Introducing matplotlib and pyplot

The Anaconda Python distribution that we are using in this tutorial comes with a large number of useful Python packages. One of these is matplotlib, which is a library for constructing plots. One module within this larger library is pyplot, which presents a simple and easy to use interface for constructing plots.

For our first pyplot example I will be building on the linear regression example from the last lecture. This time around I want to compute the regression line and then use pyplot to plot both the raw data points and the regression line.

Here is the complete source code for that example. Below I will break this down and cover some specific aspects of using pyplot.

import matplotlib.pyplot as plt

def readData(fileName):
    """Generic data reading function: 
    reads lines in a text file and splits them into lists"""
    data = []
    with open(fileName) as f:
        for line in f.readlines():
            data.append(line.split())
    return data
    
def cleanLine(line):
    """Converts a raw line list into an appropriate data format."""
    return (int(line[0]),float(line[1]))
    
def means(pairs):
    xSum = 0
    ySum = 0
    for x,y in pairs:
        xSum += x
        ySum += y
    N = len(pairs)
    return (xSum/N,ySum/N)
    
def covariance(pairs,means):
    sum = 0
    for x,y in pairs:
      sum += (x-means[0])*(y-means[1])
    return sum
    
def xVariance(pairs,xMean):
    sum = 0
    for x,y in pairs:
        sum += (x-xMean)*(x-xMean)
    return sum
    
def regressionCoeffs(pairs):
    """Computes linear regression coefficients (a,b) from a list of (x,y) pairs."""
    m = means(pairs)
    beta = covariance(pairs,m)/xVariance(pairs,m[0])
    alpha = m[1]-beta*m[0]
    return (alpha,beta)
    
rawData = readData("farm.txt")
pairs = [cleanLine(line) for line in rawData]
a,b = regressionCoeffs(pairs)

# pyplot expects the data to be plotted to be in the form
# of a list of x values and a list of y values.
# Reconfigure the data to suit pyplot.
x = [year for year,pop in rawData]
y = [pop for year,pop in rawData]
s = [1930,1990]
t = [a+b*1930,a+b*1990]
# Now plot the data sequence and the regression line
plt.plot(x,y,'rs',s,t,'b-')
# Set the axis details
plt.axis([1930,1990,0,35])
plt.xlabel("Year")
plt.ylabel("Farm Population (in millions)")
plt.show()

Basics of pyplot

To use pyplot we start with an import statement.

import matplotlib.pyplot as plt

matplotlib is part of the Anaconda distribution, so you should already have matplotlib installed.

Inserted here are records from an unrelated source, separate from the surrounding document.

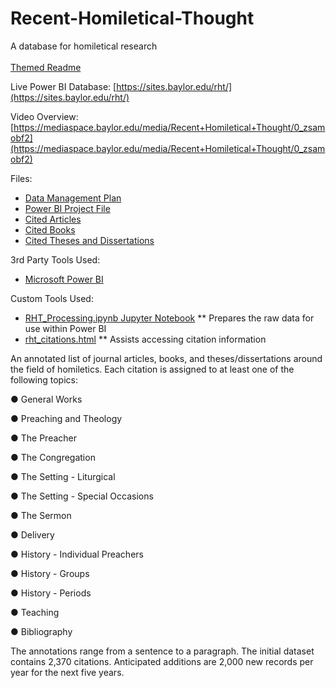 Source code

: # Recent-Homiletical-Thought
A database for homiletical research
<br><br>
[Themed Readme](https://josh-been.github.io/Recent-Homiletical-Thought/)

Live Power BI Database: [https://sites.baylor.edu/rht/](https://sites.baylor.edu/rht/)

Video Overview: [https://mediaspace.baylor.edu/media/Recent+Homiletical+Thought/0_zsamobf2](https://mediaspace.baylor.edu/media/Recent+Homiletical+Thought/0_zsamobf2)

Files:
* [Data Management Plan](https://josh-been.github.io/Recent-Homiletical-Thought/DMP-Recent_Homiletical_Thought_Project.docx)
* [Power BI Project File](https://josh-been.github.io/Recent-Homiletical-Thought/rht.pbix)
* [Cited Articles](https://josh-been.github.io/Recent-Homiletical-Thought/RHT-Articles.xlsx)
* [Cited Books](https://josh-been.github.io/Recent-Homiletical-Thought/RHT-Books.xlsx)
* [Cited Theses and Dissertations](https://josh-been.github.io/Recent-Homiletical-Thought/RHT-Theses-and-Dissertations.xlsx)

3rd Party Tools Used:
* [Microsoft Power BI](https://powerbi.microsoft.com/)

Custom Tools Used:
* [RHT_Processing.ipynb Jupyter Notebook](https://github.com/Josh-Been/Recent-Homiletical-Thought/blob/master/RHT_Processing.ipynb)
** Prepares the raw data for use within Power BI
* [rht_citations.html](https://josh-been.github.io/Recent-Homiletical-Thought/rht_citations.html)
** Assists accessing citation information


An annotated list of journal articles, books, and theses/dissertations around the field of homiletics. Each citation is assigned to at least one of the following topics:

●	General Works

●	Preaching and Theology

●	The Preacher

●	The Congregation

●	The Setting - Liturgical

●	The Setting - Special Occasions

●	The Sermon

●	Delivery

●	History - Individual Preachers

●	History - Groups

●	History - Periods

●	Teaching

●	Bibliography

The annotations range from a sentence to a paragraph.
The initial dataset contains 2,370 citations. Anticipated additions are 2,000 new records per year for the next five years.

The first and most important method in pyplot is the plot() method, which plots a set of data points. plot() expects the data points to be provided as a list of x-values and a separate list of y-values. If your data is not organized in that way you will have to write a little code to reorganize it. In this example the data that we read from the file gets stored as a list of (x,y) tuples, so we have to start with some code to build separate x and y lists from that data:

x = [year for year,pop in rawData]
y = [pop for year,pop in rawData]

To plot the regression line we simply construct a data series consisting of a couple of points, the endpoints of the line we seek to plot:

s = [1930,1990]
t = [a+b*1930,a+b*1990]

The plot() command can plot one or more data series. After each series we also need to provide a format string to specify how we want the series plotted:

plt.plot(x,y,'rs',s,t,'b-')

The format string consists of two characters, a color and a plot style. Here is a table of the color values available and their letter codes:

colorcode
blueb
greeng
redr
cyanc
magentam
yellowy
blackk
whitew

Here is a table of some of the plot styles available:

stylecode
line-
dotted line:
point.
circleo
squares

The plot example we used above will plot the data sequence using red squares and the regression line as a blue line.

After setting up the plot you will usually also want to set up the axes and label them. These commands do that.

plt.axis([1930,1990,0,35])
plt.xlabel("Year")
plt.ylabel("Farm Population (in millions)")

The axis() method takes a list that gives the start and end values for the x axis followed by the start and end values for the y axis.

The last step in plotting is telling pyplot to show the plot.

plt.show()

This will open a graphics window that displays the plot. The graphics window provides controls that will allow you to edit or save the image. Here is the plot generated by this example program.

You can also ask pyplot to save the plot in an image file:

plt.save('farm.png')

This will save the image file in the same directory as the Python program's source code file.